If you are having trouble running Randoop, first make sure that you can run this command from its user manual:
```
java -Xmx3000m -classpath $(RANDOOP_JAR) randoop.main.Main gentests --testclass=java.util.TreeSet --time-limit=10
```
How many error-revealing tests were generated? If there are any, choose the first one, and determine whether it really reveals an error, or it is a false positive. If it is a false positive, explain why and start over examining the next one. If the first three are all false positives, you can stop.
For the first test that is not a false positive, fix the underlying bug and add a regression test to the project's test suite. (Before you try to understand the regression test, minimize it, or run Randoop in the first place with the --minimize-error-test command-line option.) Show the (minimized) Randoop test and give a URL to the commit that fixes the bug and adds a test.
How many regression tests were generated? (The regression tests are very complicated; don't spend too much time trying to read them.) Point out some code that the original test suite covers but the Randoop test suite does not cover. Why wasn't Randoop able to cover it? Point out some code that the Randoop test suite covers but the original test suite does not. Why didn't the developers write tests to cover that code?
In 1-2 paragraphs, comment on the utility of the Randoop tool. What worked well? What worked poorly? When would you want to use it (if ever!)? How do you think it should be improved?

At the end of the document:

List people or resources who helped you with this assignment.
How many hours did you spend on this assignment?

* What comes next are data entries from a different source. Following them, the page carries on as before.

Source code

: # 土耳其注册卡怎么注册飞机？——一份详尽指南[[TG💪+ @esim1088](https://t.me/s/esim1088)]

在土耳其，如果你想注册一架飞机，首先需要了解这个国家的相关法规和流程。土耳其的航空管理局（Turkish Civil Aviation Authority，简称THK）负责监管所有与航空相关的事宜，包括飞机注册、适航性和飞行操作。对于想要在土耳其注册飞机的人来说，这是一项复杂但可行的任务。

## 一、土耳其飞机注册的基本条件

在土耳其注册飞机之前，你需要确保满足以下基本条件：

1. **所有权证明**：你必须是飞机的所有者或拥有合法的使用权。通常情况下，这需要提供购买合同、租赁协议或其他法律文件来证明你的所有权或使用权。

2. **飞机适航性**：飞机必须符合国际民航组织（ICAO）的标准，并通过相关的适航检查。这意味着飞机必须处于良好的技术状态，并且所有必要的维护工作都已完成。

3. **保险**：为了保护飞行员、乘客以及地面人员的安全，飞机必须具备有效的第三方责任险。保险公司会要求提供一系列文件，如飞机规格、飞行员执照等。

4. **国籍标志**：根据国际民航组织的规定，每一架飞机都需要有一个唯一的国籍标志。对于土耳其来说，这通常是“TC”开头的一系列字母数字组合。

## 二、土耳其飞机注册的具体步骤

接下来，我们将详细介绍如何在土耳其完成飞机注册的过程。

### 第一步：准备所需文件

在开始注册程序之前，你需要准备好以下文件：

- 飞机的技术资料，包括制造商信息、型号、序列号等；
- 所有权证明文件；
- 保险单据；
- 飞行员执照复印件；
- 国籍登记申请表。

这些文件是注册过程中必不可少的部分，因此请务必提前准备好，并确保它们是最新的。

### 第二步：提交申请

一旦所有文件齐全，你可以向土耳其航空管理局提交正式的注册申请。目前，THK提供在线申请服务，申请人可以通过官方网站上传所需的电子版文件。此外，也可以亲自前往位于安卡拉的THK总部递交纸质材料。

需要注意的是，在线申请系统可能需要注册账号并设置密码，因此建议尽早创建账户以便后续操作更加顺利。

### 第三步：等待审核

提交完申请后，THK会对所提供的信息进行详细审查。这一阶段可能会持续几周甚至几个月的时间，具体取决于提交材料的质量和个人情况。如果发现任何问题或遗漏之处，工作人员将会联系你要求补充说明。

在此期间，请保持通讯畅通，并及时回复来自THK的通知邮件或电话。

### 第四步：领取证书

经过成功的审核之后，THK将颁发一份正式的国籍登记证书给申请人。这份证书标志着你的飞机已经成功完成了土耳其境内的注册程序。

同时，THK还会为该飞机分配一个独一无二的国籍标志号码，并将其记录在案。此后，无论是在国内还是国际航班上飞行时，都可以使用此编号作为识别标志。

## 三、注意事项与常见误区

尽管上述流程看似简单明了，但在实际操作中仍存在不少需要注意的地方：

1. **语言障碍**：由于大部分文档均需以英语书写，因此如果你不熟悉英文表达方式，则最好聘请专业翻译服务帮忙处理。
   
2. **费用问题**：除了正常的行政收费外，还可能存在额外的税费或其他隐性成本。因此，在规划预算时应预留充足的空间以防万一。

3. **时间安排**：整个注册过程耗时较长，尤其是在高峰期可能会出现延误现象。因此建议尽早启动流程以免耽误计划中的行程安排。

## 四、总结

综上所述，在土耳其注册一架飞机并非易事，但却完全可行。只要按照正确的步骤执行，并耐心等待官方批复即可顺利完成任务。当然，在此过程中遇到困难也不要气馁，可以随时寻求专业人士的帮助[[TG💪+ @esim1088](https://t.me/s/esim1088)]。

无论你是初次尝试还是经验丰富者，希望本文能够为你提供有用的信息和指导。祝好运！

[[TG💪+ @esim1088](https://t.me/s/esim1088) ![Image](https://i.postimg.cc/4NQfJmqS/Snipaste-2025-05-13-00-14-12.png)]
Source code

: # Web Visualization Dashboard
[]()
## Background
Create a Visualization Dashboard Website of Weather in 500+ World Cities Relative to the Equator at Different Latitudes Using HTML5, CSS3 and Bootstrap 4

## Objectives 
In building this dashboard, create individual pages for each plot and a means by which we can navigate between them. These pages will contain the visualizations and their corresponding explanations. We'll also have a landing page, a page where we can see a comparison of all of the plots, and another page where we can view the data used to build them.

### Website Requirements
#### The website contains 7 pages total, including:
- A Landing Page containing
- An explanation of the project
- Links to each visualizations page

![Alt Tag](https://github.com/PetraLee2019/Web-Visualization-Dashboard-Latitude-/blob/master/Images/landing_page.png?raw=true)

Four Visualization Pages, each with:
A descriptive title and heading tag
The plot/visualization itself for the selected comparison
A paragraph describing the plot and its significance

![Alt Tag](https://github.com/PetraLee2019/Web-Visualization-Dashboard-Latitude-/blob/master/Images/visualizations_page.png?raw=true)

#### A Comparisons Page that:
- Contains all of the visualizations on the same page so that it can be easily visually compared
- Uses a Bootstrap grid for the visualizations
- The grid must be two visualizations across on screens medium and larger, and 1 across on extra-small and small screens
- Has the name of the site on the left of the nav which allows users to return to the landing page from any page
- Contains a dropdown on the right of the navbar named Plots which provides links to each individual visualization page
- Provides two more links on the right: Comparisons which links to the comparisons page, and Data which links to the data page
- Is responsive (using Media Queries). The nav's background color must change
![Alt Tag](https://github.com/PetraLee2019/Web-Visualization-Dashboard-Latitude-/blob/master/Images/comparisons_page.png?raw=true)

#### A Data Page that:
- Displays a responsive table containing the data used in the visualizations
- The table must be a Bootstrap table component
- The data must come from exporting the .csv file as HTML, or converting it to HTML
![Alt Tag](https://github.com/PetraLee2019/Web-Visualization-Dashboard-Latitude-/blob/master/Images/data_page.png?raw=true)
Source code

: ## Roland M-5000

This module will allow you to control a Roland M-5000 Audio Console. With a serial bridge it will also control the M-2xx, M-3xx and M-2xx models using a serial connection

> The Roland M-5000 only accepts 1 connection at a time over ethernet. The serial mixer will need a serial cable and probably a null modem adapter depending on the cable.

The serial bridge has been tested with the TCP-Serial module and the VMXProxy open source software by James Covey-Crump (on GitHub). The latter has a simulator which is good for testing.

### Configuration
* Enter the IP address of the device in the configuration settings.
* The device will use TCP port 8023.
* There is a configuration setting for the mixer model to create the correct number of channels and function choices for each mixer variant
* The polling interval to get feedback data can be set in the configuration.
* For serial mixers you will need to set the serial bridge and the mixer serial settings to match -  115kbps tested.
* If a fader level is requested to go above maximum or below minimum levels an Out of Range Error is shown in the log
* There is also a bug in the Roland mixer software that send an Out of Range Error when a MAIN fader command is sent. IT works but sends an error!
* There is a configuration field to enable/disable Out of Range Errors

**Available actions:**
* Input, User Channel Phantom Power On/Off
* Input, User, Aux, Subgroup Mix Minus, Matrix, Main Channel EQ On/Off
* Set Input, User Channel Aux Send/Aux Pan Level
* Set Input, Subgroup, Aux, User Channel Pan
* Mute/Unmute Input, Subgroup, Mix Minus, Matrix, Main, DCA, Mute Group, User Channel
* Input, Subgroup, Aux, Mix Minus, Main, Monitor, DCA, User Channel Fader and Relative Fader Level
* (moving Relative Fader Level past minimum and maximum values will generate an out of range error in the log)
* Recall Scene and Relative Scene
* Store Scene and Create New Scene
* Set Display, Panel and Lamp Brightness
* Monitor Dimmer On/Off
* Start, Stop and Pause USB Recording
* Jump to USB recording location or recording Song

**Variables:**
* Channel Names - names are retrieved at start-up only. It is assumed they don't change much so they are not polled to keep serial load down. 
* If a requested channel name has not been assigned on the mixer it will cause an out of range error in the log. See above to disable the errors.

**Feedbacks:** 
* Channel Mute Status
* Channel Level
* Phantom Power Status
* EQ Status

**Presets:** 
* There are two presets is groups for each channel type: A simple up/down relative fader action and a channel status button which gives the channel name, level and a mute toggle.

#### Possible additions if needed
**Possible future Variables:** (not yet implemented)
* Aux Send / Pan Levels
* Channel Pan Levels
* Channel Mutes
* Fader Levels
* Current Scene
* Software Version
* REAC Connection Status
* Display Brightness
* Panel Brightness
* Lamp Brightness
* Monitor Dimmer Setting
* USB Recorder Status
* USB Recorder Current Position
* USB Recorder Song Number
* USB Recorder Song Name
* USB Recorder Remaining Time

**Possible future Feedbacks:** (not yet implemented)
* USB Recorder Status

Upload your zip file to Canvas.

Peer Reviews

This assignment will be peer reviewed. There is a rubric on canvas which has a set of Yes/No questions. If your answer is "No" for any of the criteria, give a short description of what failed for you. Also give comments on whether the given documentation was sufficient and easy to follow.

Peer review rubric

(1pt) I was able to clone the given Java repository.
(1pt) I executed the command to produce coverage report and understand the untested behavior by looking at the output and the documentation provided.
(1pt) I pulled the changes from the commit that has the added tests and the coverage results (both before and after adding tests) confirm to those reported by the authors.
(1pt) I was able to execute the commands given to run randoop.
(1pt) I understand the bug and the minimized randoop test based on the given URL and the documentation (OR) I understand the reasoning for all 3 false positives.
(1pt) I was able to locate code covered by the original test suite but not by randoop and I also understand why based on the documentation provided.
(1pt) I was able to locate code covered by randoop but not by the original test suite and I agree to the reason provided for why developers didn't write tests covering that code.

Common mistakes to avoid

Give the actual commands to clone your repo and generate coverage reports. Don't just give the url of the repo.
Make sure you either provide the randoop jar file in your zip file or your scripts contain commands that download the same.
Ensure that the scripts you provide don't contain any absolute paths.

Changelog

Wed April 11, 11:00am: Clarified point #3: You must manually write the tests, and you don't have to increase overall coverage by a whole 1%.
Fri April 13, 8:00am: Changed point #4: Put commands in a separate file commands.sh rather than in your main README.txt file.
Clarified point #4: If Randoop crashes, submit a bug report.
Clarified point #5: If Randoop generates no error-revealing tests, just report that fact.
Mon April 16, 3:00pm: Clarified that submission is a .zip file, not a .txt file.
Added text explaining that your script should clone your repo and it should not be included in your .zip file.
Mon May 7, 10:00am: Copied peer review rubric over from Canavs.